8. Osheaga is an outdoors music festival, the most important of its kind in Canada, that attracts routinely over 120 000 music and arts fans and connoisseurs over a three-day weekend this year. This year, 119 artists were given the chance to perform in front of 145 000 people, of which 13 per cent were Americans, 35 per cent were from Ontario and a massive 65 per cent from out of Quebec. (Numbers from Le Devoir) But the rain is always a threat to ruin everything. Like so, right now. Oh, it isn't quite raining yet, but it should be shortly.
You're back at the Green Stage, now for Nas's set, and it's about to rain. Yep. Rain at a Nas show: we appreciate all the help, God, but you can make your next metaphor harder to decipher. Nas is a real legend: he hasn't done much (read: anything?) of note in a good five years, but his show still attracts the masses. You don't listen to his music anymore, but there was a time when you did, a whole lot, and anyway it feels right and good, right now, to hear him play most of Illmatic as well as 'Nas Is Like'. (Boy, did Premo give him a great, great instrumental for that one.)

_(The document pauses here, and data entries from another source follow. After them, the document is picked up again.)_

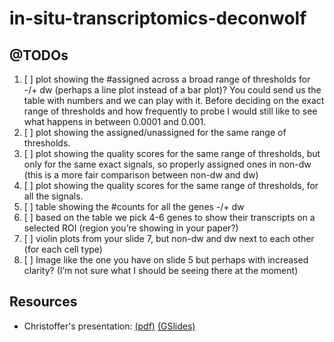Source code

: # in-situ-transcriptomics-deconwolf

## @TODOs

1. [ ] plot showing the #assigned across a broad range of thresholds for -/+ dw (perhaps a line plot instead of a bar plot)? You could send us the table with numbers and we can play with it. Before deciding on the exact range of thresholds and how frequently to probe I would still like to see what happens in between 0.0001 and 0.001.
2. [ ] plot showing the assigned/unassigned for the same range of thresholds.
3. [ ] plot showing the quality scores for the same range of thresholds, but only for the same exact signals, so properly assigned ones in non-dw (this is a more fair comparison between non-dw and dw)
4. [ ] plot showing the quality scores for the same range of thresholds, for all the signals.
5. [ ] table showing the #counts for all the genes -/+ dw
6. [ ] based on the table we pick 4-6 genes to show their transcripts on a selected ROI (region you’re showing in your paper?)
7. [ ] violin plots from your slide 7, but non-dw and dw next to each other (for each cell type)
8. [ ] Image like the one you have on slide 5 but perhaps with increased clarity? (I’m not sure what I should be seeing there at the moment)

## Resources

- Christoffer's presentation: [(pdf)](data/deconvolution-update.pdf) [(GSlides)](https://docs.google.com/presentation/d/1onOuz-1Y3gOiLW6qJ7m22dAQbs2yyCw7aAuYtP03nnw/edit#slide=id.p)
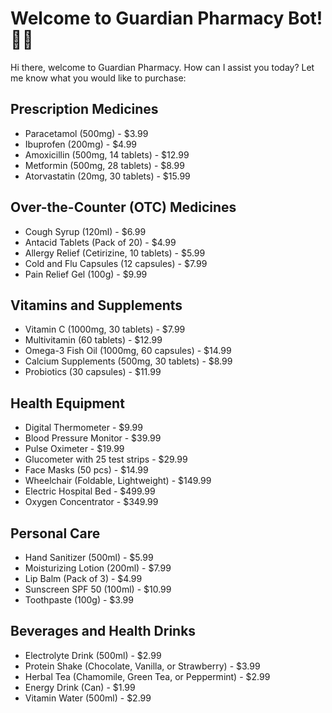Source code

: # Welcome to Guardian Pharmacy Bot! 🚀💊
Hi there, welcome to Guardian Pharmacy. How can I assist you today? Let me know what you would like to purchase:

## Prescription Medicines
- Paracetamol (500mg) - $3.99
- Ibuprofen (200mg) - $4.99
- Amoxicillin (500mg, 14 tablets) - $12.99
- Metformin (500mg, 28 tablets) - $8.99
- Atorvastatin (20mg, 30 tablets) - $15.99

## Over-the-Counter (OTC) Medicines
- Cough Syrup (120ml) - $6.99
- Antacid Tablets (Pack of 20) - $4.99
- Allergy Relief (Cetirizine, 10 tablets) - $5.99
- Cold and Flu Capsules (12 capsules) - $7.99
- Pain Relief Gel (100g) - $9.99

## Vitamins and Supplements
- Vitamin C (1000mg, 30 tablets) - $7.99
- Multivitamin (60 tablets) - $12.99
- Omega-3 Fish Oil (1000mg, 60 capsules) - $14.99
- Calcium Supplements (500mg, 30 tablets) - $8.99
- Probiotics (30 capsules) - $11.99

## Health Equipment
- Digital Thermometer - $9.99
- Blood Pressure Monitor - $39.99
- Pulse Oximeter - $19.99
- Glucometer with 25 test strips - $29.99
- Face Masks (50 pcs) - $14.99
- Wheelchair (Foldable, Lightweight) - $149.99
- Electric Hospital Bed - $499.99 
- Oxygen Concentrator - $349.99 

## Personal Care
- Hand Sanitizer (500ml) - $5.99
- Moisturizing Lotion (200ml) - $7.99
- Lip Balm (Pack of 3) - $4.99
- Sunscreen SPF 50 (100ml) - $10.99
- Toothpaste (100g) - $3.99

## Beverages and Health Drinks
- Electrolyte Drink (500ml) - $2.99
- Protein Shake (Chocolate, Vanilla, or Strawberry) - $3.99
- Herbal Tea (Chamomile, Green Tea, or Peppermint) - $2.99
- Energy Drink (Can) - $1.99
- Vitamin Water (500ml) - $2.99
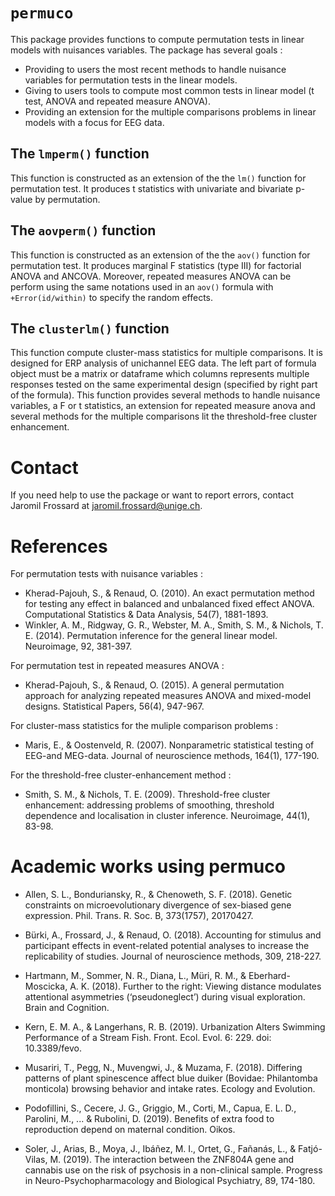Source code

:# `permuco`

This package provides functions to compute permutation tests in linear models with nuisances variables. The package has several goals :

* Providing to users the most recent methods to handle nuisance variables for permutation tests in the linear models.
* Giving to users tools to compute most common tests in linear model (t test, ANOVA and repeated measure ANOVA).
* Providing an extension for the multiple comparisons problems in linear models with a focus for EEG data.

## The `lmperm()` function
This function is constructed as an extension of the the `lm()` function for permutation test. It produces t statistics with univariate and bivariate p-value by permutation.

## The `aovperm()` function
This function is constructed as an extension of the the `aov()` function for permutation test. It produces marginal F statistics (type III) for factorial ANOVA and ANCOVA. Moreover, repeated measures ANOVA can be perform using the same notations used in an `aov()` formula with `+Error(id/within)` to specify the random effects.

## The `clusterlm()` function
This function compute cluster-mass statistics for multiple comparisons. It is designed for ERP analysis of unichannel EEG data. The left part of formula object must be a matrix or dataframe which columns represents multiple responses tested on the same experimental design (specified by right part of the formula). This function provides several methods to handle nuisance variables, a F or t statistics, an extension for repeated measure anova and several methods for the multiple comparisons lit the threshold-free cluster enhancement. 

# Contact
If you need help to use the package or want to report errors, contact Jaromil Frossard at <jaromil.frossard@unige.ch>.


# References
For permutation tests with nuisance variables :

* Kherad-Pajouh, S., & Renaud, O. (2010). An exact permutation method for testing any effect in balanced and unbalanced fixed effect ANOVA. Computational Statistics & Data Analysis, 54(7), 1881-1893.
* Winkler, A. M., Ridgway, G. R., Webster, M. A., Smith, S. M., & Nichols, T. E. (2014). Permutation inference for the general linear model. Neuroimage, 92, 381-397.

For permutation test in repeated measures ANOVA :

* Kherad-Pajouh, S., & Renaud, O. (2015). A general permutation approach for analyzing repeated measures ANOVA and mixed-model designs. Statistical Papers, 56(4), 947-967.

For cluster-mass statistics for the muliple comparison problems :

* Maris, E., & Oostenveld, R. (2007). Nonparametric statistical testing of EEG-and MEG-data. Journal of neuroscience methods, 164(1), 177-190.

For the threshold-free cluster-enhancement method :

* Smith, S. M., & Nichols, T. E. (2009). Threshold-free cluster enhancement: addressing problems of smoothing, threshold dependence and localisation in cluster inference. Neuroimage, 44(1), 83-98.

# Academic works using permuco

* Allen, S. L., Bonduriansky, R., & Chenoweth, S. F. (2018). Genetic constraints on microevolutionary divergence of sex-biased gene expression. Phil. Trans. R. Soc. B, 373(1757), 20170427.

* Bürki, A., Frossard, J., & Renaud, O. (2018). Accounting for stimulus and participant effects in event-related potential analyses to increase the replicability of studies. Journal of neuroscience methods, 309, 218-227.

* Hartmann, M., Sommer, N. R., Diana, L., Müri, R. M., & Eberhard-Moscicka, A. K. (2018). Further to the right: Viewing distance modulates attentional asymmetries (‘pseudoneglect’) during visual exploration. Brain and Cognition.

* Kern, E. M. A., & Langerhans, R. B. (2019). Urbanization Alters Swimming Performance of a Stream Fish. Front. Ecol. Evol. 6: 229. doi: 10.3389/fevo.

* Musariri, T., Pegg, N., Muvengwi, J., & Muzama, F. (2018). Differing patterns of plant spinescence affect blue duiker (Bovidae: Philantomba monticola) browsing behavior and intake rates. Ecology and Evolution.

* Podofillini, S., Cecere, J. G., Griggio, M., Corti, M., Capua, E. L. D., Parolini, M., ... & Rubolini, D. (2019). Benefits of extra food to reproduction depend on maternal condition. Oikos.

* Soler, J., Arias, B., Moya, J., Ibáñez, M. I., Ortet, G., Fañanás, L., & Fatjó-Vilas, M. (2019). The interaction between the ZNF804A gene and cannabis use on the risk of psychosis in a non-clinical sample. Progress in Neuro-Psychopharmacology and Biological Psychiatry, 89, 174-180.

But then, the rain starts pouring down, hard, so you bolt. Nas is fun, but being wet isn't.
9. EDM, or electronic dance music, is taking over the world, and it's taking over Osheaga. With the Piknic Electronik Stage, it is the one musical genre that has its own dedicated stage. The place is sort of inclosed, a little apart on the site. It is a little off the beaten path, so to speak, even if the music is anything but. There was a time when EDM was a luxury item: you never minded the music if/when it played, but you never felt compelled to play it yourself. It was the kind of music you never heard on the radio: the music you always heard about, but never, you know, heard.
But EDM is all anyone hears at Piknic Electronik, so the place is just your kind of (beach) party. Right now, it's The Black Madonna with her set, soon to be followed by Dusky and then ZHU. But whoever it is doesn't quite matter as much as the fact that he or she plays and mixes the hell out of his or her songs. So long as the bass thumps. So long as the drop hits at the right time. So long as people can dance.
10. Everyone goes to the Piknic Electronik at least once during the weekend, whether for fun, for an entire day, an entire set, an entire song, a drink, or just to kill some time before the next show on their schedule. It's where you want to be as you wait for the next thing. It's EDM and it's always good to dance.